* _Task brief_
Only one portion of the data is to be written out: from the line bearing "Project Pogo Shiny" through the line bearing "### Landing.js (View)". Write it exactly as it appears.

* _Data for this exercise_
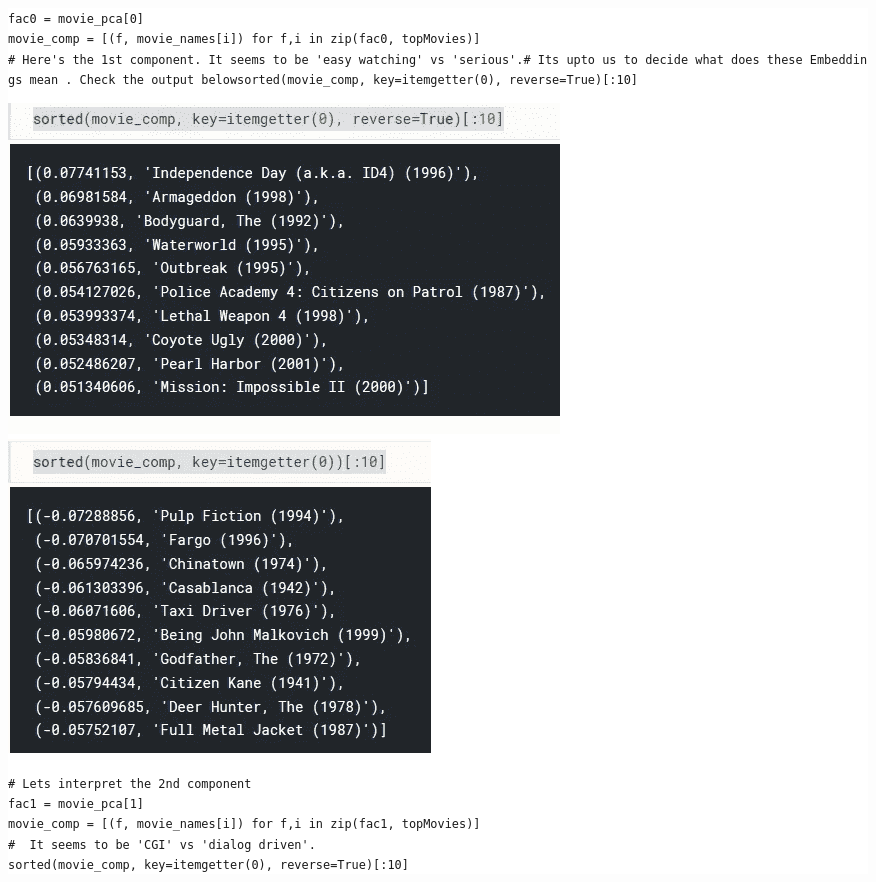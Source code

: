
 ```
fac0 = movie_pca[0]
movie_comp = [(f, movie_names[i]) for f,i in zip(fac0, topMovies)]
# Here's the 1st component. It seems to be 'easy watching' vs 'serious'.# Its upto us to decide what does these Embeddings mean . Check the output belowsorted(movie_comp, key=itemgetter(0), reverse=True)[:10]
```

![](img/2f9a3e49208c1891464daf07e5778d3c.png)![](img/9709a80addbd281844e6b1735feefe3a.png)

```
# Lets interpret the 2nd component
fac1 = movie_pca[1]
movie_comp = [(f, movie_names[i]) for f,i in zip(fac1, topMovies)]
#  It seems to be 'CGI' vs 'dialog driven'.
sorted(movie_comp, key=itemgetter(0), reverse=True)[:10]
```
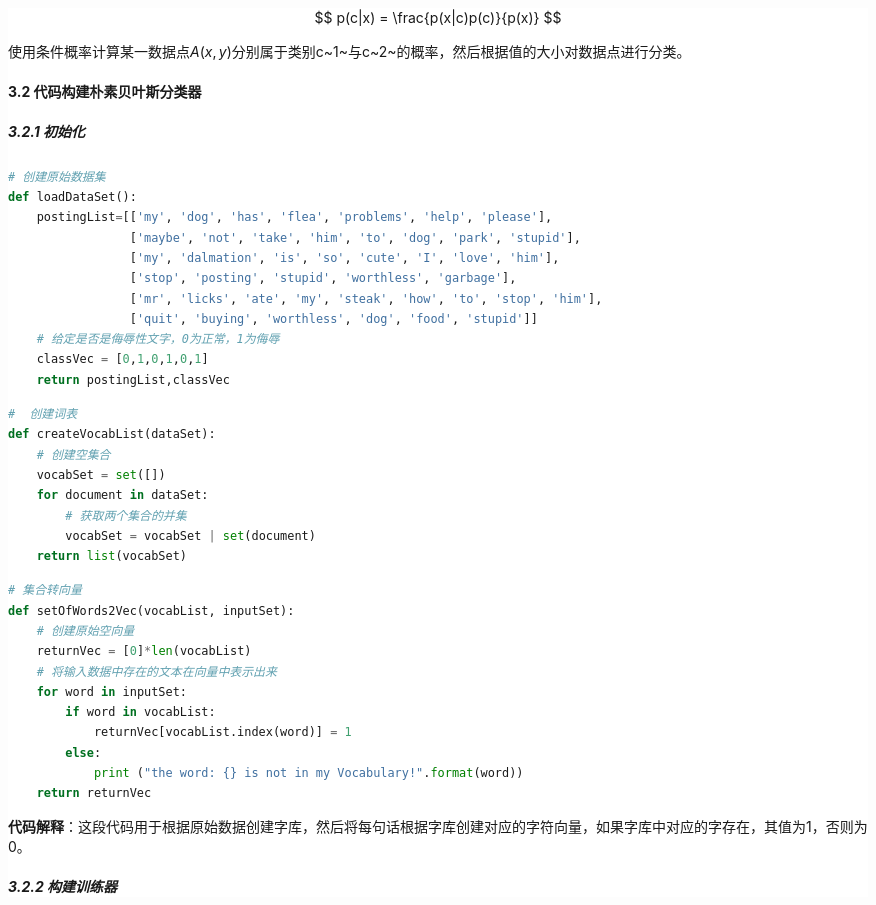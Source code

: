 $$
p(c|x) = \frac{p(x|c)p(c)}{p(x)}
$$

使用条件概率计算某一数据点$A(x,y)$分别属于类别c~1~与c~2~的概率，然后根据值的大小对数据点进行分类。

#### 3.2 代码构建朴素贝叶斯分类器

##### 3.2.1 初始化

```python
# 创建原始数据集
def loadDataSet():
    postingList=[['my', 'dog', 'has', 'flea', 'problems', 'help', 'please'],
                 ['maybe', 'not', 'take', 'him', 'to', 'dog', 'park', 'stupid'],
                 ['my', 'dalmation', 'is', 'so', 'cute', 'I', 'love', 'him'],
                 ['stop', 'posting', 'stupid', 'worthless', 'garbage'],
                 ['mr', 'licks', 'ate', 'my', 'steak', 'how', 'to', 'stop', 'him'],
                 ['quit', 'buying', 'worthless', 'dog', 'food', 'stupid']]
    # 给定是否是侮辱性文字，0为正常，1为侮辱
    classVec = [0,1,0,1,0,1]   
    return postingList,classVec
```



```python
#  创建词表
def createVocabList(dataSet):
    # 创建空集合
    vocabSet = set([])
    for document in dataSet:
        # 获取两个集合的并集
        vocabSet = vocabSet | set(document)
    return list(vocabSet)
```



```python
# 集合转向量
def setOfWords2Vec(vocabList, inputSet):
    # 创建原始空向量
    returnVec = [0]*len(vocabList)
    # 将输入数据中存在的文本在向量中表示出来
    for word in inputSet:
        if word in vocabList:
            returnVec[vocabList.index(word)] = 1
        else: 
            print ("the word: {} is not in my Vocabulary!".format(word))
    return returnVec
```

**代码解释**：这段代码用于根据原始数据创建字库，然后将每句话根据字库创建对应的字符向量，如果字库中对应的字存在，其值为1，否则为0。



##### 3.2.2 构建训练器
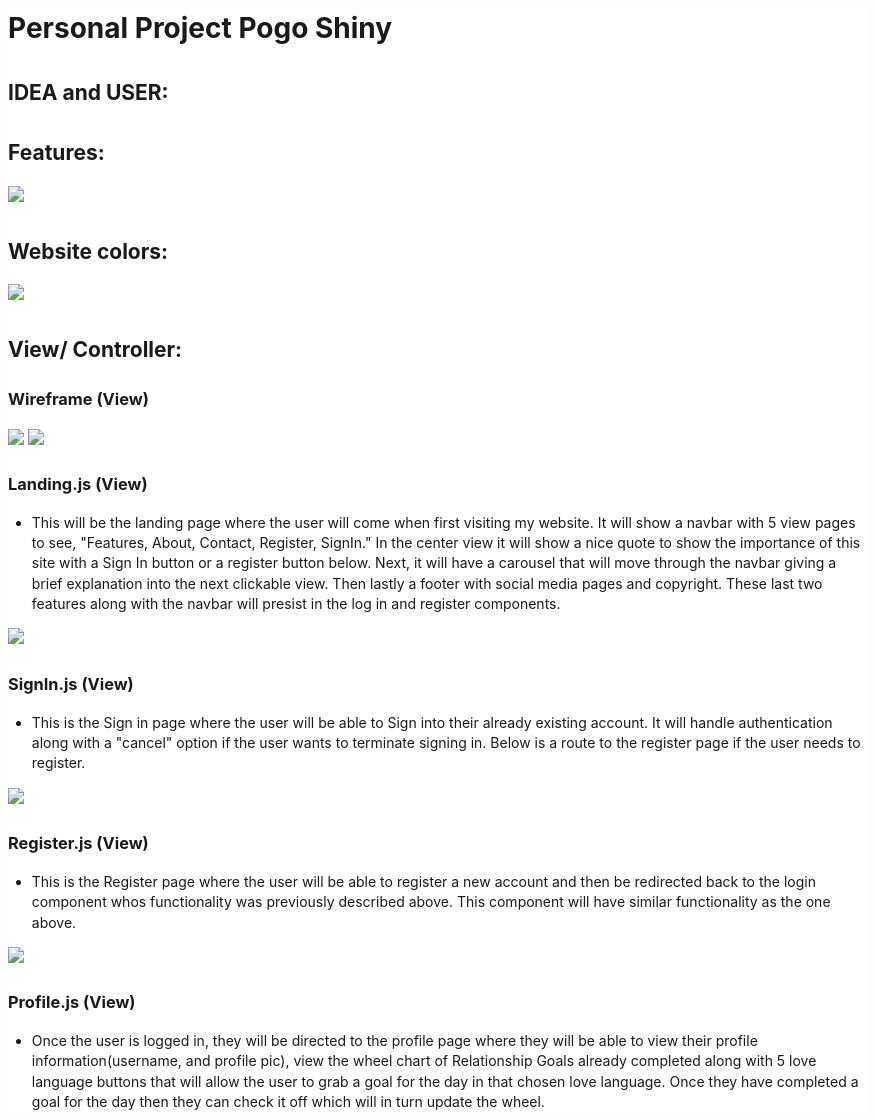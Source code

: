 # Personal Project Pogo Shiny
## IDEA and USER:



## Features:
<img src = "./pictures/RequirementsDocument.png">

## Website colors:
<img src = "./pictures/colorHex.png">

## View/ Controller:
### Wireframe (View)
<img src = "./pictures/WireFrame.png">
<img src = "./pictures/WireFrame with Redux.png">

### Landing.js (View)
- This will be the landing page where the user will come when first visiting my website. It will show a navbar with 5 view pages to see, "Features, About, Contact, Register, SignIn." In the center view it will show a nice quote to show the importance of this site with a Sign In button or a register button below. Next, it will have a carousel that will move through the navbar giving a brief explanation into the next clickable view. Then lastly a footer with social media pages and copyright. These last two features along with the navbar will presist in the log in and register components.
<img src = "./pictures/Landing Page.png">

### SignIn.js (View) 
- This is the Sign in page where the user will be able to Sign into their already existing account. It will handle authentication along with a "cancel" option if the user wants to terminate signing in. Below is a route to the register page if the user needs to register. 
<img src = "./pictures/Sign in Page.png"> 

### Register.js (View)
- This is the Register page where the user will be able to register a new account and then be redirected back to the login component whos functionality was previously described above. This component will have similar functionality as the one above.
<img src = "./pictures/Register Page.png">

### Profile.js (View)
- Once the user is logged in, they will be directed to the profile page where they will be able to view their profile information(username, and profile pic), view the wheel chart of Relationship Goals already completed along with 5 love language buttons that will allow the user to grab a goal for the day in that chosen love language. Once they have completed a goal for the day then they can check it off which will in turn update the wheel.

* _Reply to the exercise_
: # Personal Project Pogo Shiny
## IDEA and USER:



## Features:
<img src = "./pictures/RequirementsDocument.png">

## Website colors:
<img src = "./pictures/colorHex.png">

## View/ Controller:
### Wireframe (View)
<img src = "./pictures/WireFrame.png">
<img src = "./pictures/WireFrame with Redux.png">

### Landing.js (View)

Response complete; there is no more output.